_EXTRACTED DATA_
________________________
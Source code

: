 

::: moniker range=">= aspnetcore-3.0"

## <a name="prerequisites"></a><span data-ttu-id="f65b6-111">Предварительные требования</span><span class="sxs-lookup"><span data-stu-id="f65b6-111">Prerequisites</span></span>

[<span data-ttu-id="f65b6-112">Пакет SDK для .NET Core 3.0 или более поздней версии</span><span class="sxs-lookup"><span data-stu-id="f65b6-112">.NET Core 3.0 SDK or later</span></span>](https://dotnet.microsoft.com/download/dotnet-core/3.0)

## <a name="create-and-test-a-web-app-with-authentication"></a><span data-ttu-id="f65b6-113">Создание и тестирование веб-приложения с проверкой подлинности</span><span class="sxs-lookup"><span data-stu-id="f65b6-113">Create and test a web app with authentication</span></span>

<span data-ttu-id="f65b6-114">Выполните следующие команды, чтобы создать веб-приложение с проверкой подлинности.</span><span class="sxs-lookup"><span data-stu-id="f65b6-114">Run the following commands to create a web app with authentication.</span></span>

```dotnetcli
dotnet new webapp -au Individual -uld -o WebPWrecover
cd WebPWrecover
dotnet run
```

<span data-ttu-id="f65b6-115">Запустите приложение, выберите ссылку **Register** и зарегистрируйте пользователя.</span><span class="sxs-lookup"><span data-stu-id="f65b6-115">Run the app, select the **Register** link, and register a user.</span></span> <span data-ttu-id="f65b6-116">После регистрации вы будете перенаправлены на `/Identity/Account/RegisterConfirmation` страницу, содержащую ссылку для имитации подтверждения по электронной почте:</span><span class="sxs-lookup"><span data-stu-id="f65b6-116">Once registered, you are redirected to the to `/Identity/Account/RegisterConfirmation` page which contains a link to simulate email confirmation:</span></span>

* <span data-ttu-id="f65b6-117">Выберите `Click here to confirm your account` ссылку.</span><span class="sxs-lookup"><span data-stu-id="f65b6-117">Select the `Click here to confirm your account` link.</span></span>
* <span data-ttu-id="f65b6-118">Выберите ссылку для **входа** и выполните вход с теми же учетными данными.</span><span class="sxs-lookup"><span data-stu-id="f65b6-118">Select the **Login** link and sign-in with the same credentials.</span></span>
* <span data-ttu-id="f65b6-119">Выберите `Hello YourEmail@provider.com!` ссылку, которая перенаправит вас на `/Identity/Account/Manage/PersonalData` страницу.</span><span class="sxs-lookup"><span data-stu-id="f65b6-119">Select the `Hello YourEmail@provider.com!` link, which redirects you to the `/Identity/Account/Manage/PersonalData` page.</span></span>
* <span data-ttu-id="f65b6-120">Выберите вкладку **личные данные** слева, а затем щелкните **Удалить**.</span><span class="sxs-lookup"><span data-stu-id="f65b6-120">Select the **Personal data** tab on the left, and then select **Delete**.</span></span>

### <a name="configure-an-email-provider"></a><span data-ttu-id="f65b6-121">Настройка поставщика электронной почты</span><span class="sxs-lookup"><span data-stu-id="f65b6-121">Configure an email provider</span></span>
________________________
_TASK REQUIREMENTS_
Repeat the lines from the first one in the records through the line containing "SDK для .NET", exactly as written, and nothing else.

_SOLUTION TO THE EXERCISE_
Source code

: 

::: moniker range=">= aspnetcore-3.0"

## <a name="prerequisites"></a><span data-ttu-id="f65b6-111">Предварительные требования</span><span class="sxs-lookup"><span data-stu-id="f65b6-111">Prerequisites</span></span>

[<span data-ttu-id="f65b6-112">Пакет SDK для .NET Core 3.0 или более поздней версии</span><span class="sxs-lookup"><span data-stu-id="f65b6-112">.NET Core 3.0 SDK or later</span></span>](https://dotnet.microsoft.com/download/dotnet-core/3.0)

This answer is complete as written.